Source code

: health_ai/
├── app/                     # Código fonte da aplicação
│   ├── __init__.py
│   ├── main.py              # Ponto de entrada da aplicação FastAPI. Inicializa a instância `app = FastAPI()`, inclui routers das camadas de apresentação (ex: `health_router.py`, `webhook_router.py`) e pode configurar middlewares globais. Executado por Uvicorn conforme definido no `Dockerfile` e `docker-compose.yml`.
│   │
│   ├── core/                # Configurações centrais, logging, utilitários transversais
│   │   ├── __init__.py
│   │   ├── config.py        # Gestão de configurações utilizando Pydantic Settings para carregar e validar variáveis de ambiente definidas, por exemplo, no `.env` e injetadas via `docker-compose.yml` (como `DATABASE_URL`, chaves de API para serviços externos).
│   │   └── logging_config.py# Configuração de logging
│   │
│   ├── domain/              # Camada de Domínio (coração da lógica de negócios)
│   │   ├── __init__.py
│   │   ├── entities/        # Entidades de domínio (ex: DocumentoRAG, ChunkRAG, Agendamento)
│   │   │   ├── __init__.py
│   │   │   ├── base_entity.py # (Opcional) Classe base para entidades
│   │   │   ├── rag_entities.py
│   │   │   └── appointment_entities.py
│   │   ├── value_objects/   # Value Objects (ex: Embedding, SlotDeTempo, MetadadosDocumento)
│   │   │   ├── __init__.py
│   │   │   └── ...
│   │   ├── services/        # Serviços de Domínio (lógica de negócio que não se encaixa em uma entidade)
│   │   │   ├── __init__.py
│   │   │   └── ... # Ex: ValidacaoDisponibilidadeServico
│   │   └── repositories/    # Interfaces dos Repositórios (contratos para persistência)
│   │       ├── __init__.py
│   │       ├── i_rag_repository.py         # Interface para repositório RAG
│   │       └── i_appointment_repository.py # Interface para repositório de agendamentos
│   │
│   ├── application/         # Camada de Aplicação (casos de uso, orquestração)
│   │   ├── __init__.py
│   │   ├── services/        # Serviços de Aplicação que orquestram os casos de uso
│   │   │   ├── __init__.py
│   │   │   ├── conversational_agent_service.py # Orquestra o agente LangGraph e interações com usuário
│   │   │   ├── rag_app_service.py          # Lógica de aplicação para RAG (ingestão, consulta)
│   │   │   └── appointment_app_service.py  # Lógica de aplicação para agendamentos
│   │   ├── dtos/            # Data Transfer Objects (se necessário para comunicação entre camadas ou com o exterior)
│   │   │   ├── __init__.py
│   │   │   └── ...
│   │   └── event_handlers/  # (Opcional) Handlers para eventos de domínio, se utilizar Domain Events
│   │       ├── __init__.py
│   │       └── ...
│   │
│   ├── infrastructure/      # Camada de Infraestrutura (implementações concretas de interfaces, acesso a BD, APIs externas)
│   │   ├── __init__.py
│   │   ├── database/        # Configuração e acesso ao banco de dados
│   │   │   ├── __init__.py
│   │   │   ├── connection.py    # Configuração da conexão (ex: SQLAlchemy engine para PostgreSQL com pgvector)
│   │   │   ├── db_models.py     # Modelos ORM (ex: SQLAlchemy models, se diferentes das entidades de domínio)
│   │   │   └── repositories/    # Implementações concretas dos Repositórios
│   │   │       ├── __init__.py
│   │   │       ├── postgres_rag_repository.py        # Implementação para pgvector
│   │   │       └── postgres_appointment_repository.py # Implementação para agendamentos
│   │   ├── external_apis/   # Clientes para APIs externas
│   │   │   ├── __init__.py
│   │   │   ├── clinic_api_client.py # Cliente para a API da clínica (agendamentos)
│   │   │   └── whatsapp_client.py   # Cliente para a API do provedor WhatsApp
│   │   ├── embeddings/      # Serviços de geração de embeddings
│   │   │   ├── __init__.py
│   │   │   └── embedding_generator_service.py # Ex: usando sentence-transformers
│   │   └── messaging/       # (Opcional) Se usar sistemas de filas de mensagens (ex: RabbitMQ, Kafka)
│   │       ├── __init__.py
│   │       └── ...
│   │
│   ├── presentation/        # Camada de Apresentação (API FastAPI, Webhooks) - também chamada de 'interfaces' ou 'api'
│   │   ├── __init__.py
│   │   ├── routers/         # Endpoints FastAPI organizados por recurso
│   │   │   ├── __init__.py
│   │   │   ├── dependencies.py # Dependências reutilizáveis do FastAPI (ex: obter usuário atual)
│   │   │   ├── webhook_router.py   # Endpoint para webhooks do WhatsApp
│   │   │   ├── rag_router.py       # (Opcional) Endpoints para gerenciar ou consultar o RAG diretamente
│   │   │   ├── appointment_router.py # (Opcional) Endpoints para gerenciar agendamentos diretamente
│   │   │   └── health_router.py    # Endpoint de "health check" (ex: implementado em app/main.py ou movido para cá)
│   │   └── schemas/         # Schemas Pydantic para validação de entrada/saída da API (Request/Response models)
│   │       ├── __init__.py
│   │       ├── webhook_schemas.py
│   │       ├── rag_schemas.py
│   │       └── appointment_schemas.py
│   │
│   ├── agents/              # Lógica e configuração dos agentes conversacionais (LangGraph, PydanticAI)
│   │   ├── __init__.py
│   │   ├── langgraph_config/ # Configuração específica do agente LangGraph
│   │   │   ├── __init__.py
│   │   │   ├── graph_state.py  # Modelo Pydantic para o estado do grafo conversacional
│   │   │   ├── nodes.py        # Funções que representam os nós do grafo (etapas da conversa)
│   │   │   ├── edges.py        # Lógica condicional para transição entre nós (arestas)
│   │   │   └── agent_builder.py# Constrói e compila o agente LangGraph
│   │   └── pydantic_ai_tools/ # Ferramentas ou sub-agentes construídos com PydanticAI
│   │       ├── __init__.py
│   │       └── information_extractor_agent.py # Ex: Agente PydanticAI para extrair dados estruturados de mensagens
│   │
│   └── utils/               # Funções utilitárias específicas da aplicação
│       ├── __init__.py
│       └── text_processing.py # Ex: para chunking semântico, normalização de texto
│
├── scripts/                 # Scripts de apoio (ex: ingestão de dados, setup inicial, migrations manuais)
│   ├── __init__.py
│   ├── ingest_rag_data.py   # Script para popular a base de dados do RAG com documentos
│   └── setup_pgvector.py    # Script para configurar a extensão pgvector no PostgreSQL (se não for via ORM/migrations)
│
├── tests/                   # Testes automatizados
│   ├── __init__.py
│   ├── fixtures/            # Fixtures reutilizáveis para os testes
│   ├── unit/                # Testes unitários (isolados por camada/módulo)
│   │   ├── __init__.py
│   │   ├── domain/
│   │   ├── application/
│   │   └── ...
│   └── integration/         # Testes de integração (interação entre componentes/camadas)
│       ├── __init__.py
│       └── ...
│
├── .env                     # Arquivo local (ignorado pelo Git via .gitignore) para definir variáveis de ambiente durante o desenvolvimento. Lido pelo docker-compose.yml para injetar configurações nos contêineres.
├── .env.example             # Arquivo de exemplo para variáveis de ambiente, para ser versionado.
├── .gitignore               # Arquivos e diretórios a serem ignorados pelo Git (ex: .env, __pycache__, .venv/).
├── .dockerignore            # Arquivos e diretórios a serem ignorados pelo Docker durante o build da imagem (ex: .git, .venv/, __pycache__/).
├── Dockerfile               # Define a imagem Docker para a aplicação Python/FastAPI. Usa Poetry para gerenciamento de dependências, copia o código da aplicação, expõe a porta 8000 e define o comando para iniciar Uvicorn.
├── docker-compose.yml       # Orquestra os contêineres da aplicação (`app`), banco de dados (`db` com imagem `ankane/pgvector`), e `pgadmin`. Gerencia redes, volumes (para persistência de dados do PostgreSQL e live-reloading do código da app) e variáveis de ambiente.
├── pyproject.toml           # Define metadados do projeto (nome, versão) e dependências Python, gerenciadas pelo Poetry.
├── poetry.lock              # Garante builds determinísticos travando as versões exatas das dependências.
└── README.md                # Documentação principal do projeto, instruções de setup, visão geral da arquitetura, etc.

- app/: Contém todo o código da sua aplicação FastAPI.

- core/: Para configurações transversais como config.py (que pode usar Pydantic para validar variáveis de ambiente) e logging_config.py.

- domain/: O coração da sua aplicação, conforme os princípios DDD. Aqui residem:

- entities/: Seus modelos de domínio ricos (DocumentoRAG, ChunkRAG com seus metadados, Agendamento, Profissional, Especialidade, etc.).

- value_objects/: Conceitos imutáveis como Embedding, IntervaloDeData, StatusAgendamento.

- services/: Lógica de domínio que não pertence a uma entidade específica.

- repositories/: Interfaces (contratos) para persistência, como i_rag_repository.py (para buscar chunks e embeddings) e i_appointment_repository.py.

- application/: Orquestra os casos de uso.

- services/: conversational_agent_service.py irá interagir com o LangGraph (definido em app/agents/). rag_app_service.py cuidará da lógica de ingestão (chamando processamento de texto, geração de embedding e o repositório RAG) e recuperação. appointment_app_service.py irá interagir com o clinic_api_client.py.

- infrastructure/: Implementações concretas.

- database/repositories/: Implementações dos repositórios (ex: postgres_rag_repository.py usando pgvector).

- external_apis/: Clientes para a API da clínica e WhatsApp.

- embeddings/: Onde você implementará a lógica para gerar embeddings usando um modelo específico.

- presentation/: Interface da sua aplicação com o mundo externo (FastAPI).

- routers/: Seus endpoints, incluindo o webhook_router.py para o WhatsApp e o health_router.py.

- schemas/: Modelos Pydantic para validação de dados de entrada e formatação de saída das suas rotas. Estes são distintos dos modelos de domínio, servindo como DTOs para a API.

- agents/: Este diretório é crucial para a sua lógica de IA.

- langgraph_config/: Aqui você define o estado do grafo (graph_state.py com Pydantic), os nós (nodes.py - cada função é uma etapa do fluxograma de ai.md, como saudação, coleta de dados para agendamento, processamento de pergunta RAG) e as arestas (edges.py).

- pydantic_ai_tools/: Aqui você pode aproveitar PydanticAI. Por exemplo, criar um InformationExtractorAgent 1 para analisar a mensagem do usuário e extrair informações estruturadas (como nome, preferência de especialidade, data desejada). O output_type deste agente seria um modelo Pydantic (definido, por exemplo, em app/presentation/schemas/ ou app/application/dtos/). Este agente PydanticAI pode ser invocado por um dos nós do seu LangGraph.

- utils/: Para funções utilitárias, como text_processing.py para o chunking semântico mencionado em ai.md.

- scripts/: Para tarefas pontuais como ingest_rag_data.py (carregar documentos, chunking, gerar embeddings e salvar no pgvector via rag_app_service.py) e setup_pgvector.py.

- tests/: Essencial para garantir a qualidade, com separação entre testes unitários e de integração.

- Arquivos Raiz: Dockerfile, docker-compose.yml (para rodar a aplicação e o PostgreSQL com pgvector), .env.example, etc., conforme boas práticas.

====

= ACTIVITY =
Search the listing above for "arestas" and copy every line that has it.

= WRITTEN SOLUTION =
│   │   │   ├── edges.py        # Lógica condicional para transição entre nós (arestas)
- langgraph_config/: Aqui você define o estado do grafo (graph_state.py com Pydantic), os nós (nodes.py - cada função é uma etapa do fluxograma de ai.md, como saudação, coleta de dados para agendamento, processamento de pergunta RAG) e as arestas (edges.py).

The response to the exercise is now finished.